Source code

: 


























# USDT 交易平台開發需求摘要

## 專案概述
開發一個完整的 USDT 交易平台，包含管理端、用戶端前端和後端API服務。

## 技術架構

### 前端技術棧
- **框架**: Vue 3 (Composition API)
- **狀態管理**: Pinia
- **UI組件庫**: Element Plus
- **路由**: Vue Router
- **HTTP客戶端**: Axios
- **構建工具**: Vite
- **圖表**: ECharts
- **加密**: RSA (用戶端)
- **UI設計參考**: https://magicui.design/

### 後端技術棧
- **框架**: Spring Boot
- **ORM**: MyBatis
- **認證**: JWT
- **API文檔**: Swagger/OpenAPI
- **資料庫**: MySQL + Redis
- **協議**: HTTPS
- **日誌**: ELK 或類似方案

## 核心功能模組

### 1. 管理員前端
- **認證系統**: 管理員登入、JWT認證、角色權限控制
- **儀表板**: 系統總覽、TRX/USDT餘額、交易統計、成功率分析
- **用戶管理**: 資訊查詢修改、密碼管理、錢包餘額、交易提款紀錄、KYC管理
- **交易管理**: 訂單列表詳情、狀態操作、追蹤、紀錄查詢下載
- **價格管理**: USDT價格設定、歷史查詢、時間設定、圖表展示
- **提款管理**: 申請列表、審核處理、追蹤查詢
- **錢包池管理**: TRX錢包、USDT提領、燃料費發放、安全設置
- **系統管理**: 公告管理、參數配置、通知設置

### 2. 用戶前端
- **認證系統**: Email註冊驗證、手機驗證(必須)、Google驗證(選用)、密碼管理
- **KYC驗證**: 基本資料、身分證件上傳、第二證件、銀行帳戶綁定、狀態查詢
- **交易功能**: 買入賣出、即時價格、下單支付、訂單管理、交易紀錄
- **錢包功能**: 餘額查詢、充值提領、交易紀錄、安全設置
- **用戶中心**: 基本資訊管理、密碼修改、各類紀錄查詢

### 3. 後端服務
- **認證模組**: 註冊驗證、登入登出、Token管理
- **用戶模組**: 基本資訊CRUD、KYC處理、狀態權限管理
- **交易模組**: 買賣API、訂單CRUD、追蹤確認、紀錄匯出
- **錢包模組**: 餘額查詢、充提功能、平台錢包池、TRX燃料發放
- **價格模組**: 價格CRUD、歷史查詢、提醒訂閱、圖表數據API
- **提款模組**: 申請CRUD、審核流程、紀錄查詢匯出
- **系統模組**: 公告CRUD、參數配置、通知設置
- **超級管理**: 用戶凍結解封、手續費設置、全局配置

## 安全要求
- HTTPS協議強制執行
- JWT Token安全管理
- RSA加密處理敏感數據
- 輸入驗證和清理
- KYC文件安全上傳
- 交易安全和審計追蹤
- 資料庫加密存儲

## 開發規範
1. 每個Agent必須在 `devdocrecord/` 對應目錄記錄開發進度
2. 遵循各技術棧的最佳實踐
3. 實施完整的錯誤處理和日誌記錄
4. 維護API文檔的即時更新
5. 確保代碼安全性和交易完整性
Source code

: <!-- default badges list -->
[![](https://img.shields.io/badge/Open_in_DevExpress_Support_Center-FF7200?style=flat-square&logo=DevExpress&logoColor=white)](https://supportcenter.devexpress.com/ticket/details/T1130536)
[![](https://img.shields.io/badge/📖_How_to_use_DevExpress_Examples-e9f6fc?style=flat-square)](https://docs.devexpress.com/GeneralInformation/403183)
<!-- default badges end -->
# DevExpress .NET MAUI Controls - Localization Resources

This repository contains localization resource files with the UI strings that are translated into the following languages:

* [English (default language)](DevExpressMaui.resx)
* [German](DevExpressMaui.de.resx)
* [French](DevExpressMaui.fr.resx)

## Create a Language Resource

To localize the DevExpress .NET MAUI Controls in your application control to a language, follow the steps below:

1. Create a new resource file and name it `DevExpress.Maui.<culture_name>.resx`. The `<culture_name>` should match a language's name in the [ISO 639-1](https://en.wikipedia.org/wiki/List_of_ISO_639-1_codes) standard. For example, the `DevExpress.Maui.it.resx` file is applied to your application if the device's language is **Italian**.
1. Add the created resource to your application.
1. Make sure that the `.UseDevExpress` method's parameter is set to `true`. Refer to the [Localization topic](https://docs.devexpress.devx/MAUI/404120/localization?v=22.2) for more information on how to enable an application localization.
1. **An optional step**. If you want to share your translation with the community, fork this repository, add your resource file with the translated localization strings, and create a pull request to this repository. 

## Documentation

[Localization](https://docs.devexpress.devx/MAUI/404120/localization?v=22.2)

########################################

» Problem description: In the data above, start at the line that has "- HTTPS協議強制執行", stop after the line that has "To localize the", and print every line in between exactly as it stands.

» Written answer:
- HTTPS協議強制執行
- JWT Token安全管理
- RSA加密處理敏感數據
- 輸入驗證和清理
- KYC文件安全上傳
- 交易安全和審計追蹤
- 資料庫加密存儲

## 開發規範
1. 每個Agent必須在 `devdocrecord/` 對應目錄記錄開發進度
2. 遵循各技術棧的最佳實踐
3. 實施完整的錯誤處理和日誌記錄
4. 維護API文檔的即時更新
5. 確保代碼安全性和交易完整性
Source code

: <!-- default badges list -->
[![](https://img.shields.io/badge/Open_in_DevExpress_Support_Center-FF7200?style=flat-square&logo=DevExpress&logoColor=white)](https://supportcenter.devexpress.com/ticket/details/T1130536)
[![](https://img.shields.io/badge/📖_How_to_use_DevExpress_Examples-e9f6fc?style=flat-square)](https://docs.devexpress.com/GeneralInformation/403183)
<!-- default badges end -->
# DevExpress .NET MAUI Controls - Localization Resources

This repository contains localization resource files with the UI strings that are translated into the following languages:

* [English (default language)](DevExpressMaui.resx)
* [German](DevExpressMaui.de.resx)
* [French](DevExpressMaui.fr.resx)

## Create a Language Resource

To localize the DevExpress .NET MAUI Controls in your application control to a language, follow the steps below:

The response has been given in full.